Bene's sidekick Rick Hiebert noted yesterday's 33rd birthday of the Moral Majority, linking through to a Jonathan Merritt Atlantic essay blaming a lot of the modern church's woes on its ideological descendants. I seem to remember it going further back than '79, but that is about the time I recall seeing Falwell on the Sunday talk shows and being both impressed and a bit scared of him at the time as a young neoliberal Democrat.
You didn't see evangelicals talked about much in my childhood; Jimmy Carter was an odd Southern Baptist that made it to the White House and you occasionally might have seen the odd preacher on Sunday morning before either going to my folks Methodist church or watching Meet The Press or CBS' Sunday Morning. I had a vague concept that the Baptist dunked adults rather than sprinkling babies, but that was about the extent of my knowledge of the breed; I couldn't tell you what a Church of God differed from an Assembly of God (or even that you had a Cleveland flavor of CoG that would be like an AoG and a Anderson flavor that was more like the Nazarenes) or why we had United Methodists, Free Methodists and Wesleyans all in town.
[Update 8AM 6/10- Billy Graham skipped my mind last night. He'd be on with his crusade specials, but that was about it from a positive vantage point]
Short of wading into the religion section of the library or daringly walking into a strange church, a pre-Moral Majority seeker wouldn't get much of a view of an evangelical take on the Gospel in the media.
That's still true. You might get an evangelical take on same-sex marriage or abortion or school vouchers or sex education, but the core idea that God's perfect, we aren't and Jesus died to bridge that gap is a no-show on the nightly news, or CNN or even Fox News.
The more conservative/traditional side of Christianity may get more press than it did in the 60s or early 70s, but it is mostly political. Is the contentious culture warrior that the modern outsiders sees more detrimental to the gospel than not seeing them at all was a third-of-a-century ago was?
Most of the loss in church-going came from the more liberal mainline denominations, as the kids of liberal churches either stopped going as adults or shifted over to more conservative churches.

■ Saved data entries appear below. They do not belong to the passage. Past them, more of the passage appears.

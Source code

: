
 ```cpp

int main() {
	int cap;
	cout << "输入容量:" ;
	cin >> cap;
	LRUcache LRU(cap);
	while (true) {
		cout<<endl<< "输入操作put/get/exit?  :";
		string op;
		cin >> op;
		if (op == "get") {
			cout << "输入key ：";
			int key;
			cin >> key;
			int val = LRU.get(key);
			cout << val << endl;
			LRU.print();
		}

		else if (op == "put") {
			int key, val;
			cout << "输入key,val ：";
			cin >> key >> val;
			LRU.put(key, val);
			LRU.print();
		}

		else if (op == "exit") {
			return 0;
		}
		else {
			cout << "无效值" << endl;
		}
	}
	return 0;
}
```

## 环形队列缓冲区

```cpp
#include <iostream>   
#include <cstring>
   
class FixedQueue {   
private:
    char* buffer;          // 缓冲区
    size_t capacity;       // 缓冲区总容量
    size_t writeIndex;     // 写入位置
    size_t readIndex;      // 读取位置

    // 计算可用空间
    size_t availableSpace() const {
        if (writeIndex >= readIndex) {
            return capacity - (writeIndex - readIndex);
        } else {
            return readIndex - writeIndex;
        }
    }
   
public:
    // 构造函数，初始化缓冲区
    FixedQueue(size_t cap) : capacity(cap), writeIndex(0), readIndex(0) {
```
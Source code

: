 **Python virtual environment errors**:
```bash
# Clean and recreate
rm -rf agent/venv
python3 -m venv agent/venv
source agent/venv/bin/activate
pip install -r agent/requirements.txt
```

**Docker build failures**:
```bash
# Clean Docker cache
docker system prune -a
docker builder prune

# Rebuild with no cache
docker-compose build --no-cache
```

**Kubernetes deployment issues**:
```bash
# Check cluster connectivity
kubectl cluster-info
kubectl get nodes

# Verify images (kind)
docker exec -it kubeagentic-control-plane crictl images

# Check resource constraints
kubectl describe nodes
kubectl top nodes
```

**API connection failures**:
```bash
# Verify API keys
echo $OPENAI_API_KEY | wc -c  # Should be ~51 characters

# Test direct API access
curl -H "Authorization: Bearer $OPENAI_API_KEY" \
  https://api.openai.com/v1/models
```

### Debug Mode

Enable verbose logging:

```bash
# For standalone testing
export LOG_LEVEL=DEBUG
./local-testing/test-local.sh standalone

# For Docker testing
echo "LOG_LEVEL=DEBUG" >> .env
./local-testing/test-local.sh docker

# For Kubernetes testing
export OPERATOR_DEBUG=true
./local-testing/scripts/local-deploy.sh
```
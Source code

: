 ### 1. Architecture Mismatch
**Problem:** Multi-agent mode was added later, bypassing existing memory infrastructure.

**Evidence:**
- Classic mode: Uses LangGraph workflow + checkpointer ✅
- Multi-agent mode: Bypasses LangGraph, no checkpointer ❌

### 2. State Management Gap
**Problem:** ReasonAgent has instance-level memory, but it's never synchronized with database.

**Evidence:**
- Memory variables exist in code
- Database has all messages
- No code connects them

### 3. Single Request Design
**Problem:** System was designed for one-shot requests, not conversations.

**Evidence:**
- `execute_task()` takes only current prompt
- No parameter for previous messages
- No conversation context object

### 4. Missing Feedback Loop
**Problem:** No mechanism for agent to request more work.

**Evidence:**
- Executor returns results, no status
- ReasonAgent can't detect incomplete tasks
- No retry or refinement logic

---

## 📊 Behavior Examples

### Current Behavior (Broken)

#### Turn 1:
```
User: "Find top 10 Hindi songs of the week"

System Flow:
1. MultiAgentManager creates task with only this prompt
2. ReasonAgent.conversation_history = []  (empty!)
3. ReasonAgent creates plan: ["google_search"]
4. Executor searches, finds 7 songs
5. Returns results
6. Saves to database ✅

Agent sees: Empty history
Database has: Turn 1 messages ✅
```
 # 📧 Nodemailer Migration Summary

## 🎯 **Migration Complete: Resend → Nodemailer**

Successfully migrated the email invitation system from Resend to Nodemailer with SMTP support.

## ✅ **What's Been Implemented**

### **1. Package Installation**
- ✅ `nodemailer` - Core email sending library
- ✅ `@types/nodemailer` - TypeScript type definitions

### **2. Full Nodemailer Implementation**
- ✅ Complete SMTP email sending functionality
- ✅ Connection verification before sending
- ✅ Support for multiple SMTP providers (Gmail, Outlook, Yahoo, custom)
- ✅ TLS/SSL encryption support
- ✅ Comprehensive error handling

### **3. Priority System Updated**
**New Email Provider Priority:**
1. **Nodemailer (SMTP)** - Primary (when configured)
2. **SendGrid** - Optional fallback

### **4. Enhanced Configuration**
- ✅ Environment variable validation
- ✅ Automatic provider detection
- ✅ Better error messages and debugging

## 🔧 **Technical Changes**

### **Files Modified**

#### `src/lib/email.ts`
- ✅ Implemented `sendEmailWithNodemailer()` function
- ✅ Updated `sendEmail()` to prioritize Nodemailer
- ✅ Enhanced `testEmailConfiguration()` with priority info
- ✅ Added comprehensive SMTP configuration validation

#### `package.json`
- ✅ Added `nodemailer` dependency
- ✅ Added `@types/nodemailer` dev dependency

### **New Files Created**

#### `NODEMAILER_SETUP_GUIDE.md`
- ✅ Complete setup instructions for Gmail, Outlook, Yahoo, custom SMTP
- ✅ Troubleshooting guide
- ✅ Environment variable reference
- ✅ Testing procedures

Would Jerry Falwell or James Dobson or Richard Land drive a Methodist kid away from a liberal-leaning church? I think not; he likely only knows Dobson by reputation and might have seen Land's name in a piece on the Religious Right, not enough to have him sour on his own church. What would drive him away is the lack of difference between what is preached in the pulpit and what is seen in secular TV. Dr Phil's more interesting that some rote readings and sermons on being a good citizen and tells you roughly the same thing.
If we had no Religious Right giving the Gospel slanted press, would we draw more people to Christ? Not that much. Religious fuddy-duddies would still get made fun of on sitcoms, creationist fundies would still get ragged on by pop scientists. Also, people would tend to forget that there is something wrong with the habits-formally-called-vices that pop culture promotes on the sexual front. The bad press would continue, but it would merely be off the news programs and just in pop culture without much of a counter-argument.
Would a more winsome Religious Right be am improvement? Yes. Many folks are too in-your-face, too wedded to the GOP on economics and foreign policy and place too much emphasis on politics to the detriment of more fruitful ministry. However, even if the jerkier members of the tribe were sent to charm school with a minor in the shortcomings of modern political conservatism, we'd still have a lot of bad press and the rep wouldn't change much.
Finding ways to break through the clutter with the Gospel in more appealing ways is more of the answer than just taking our political ball and going home.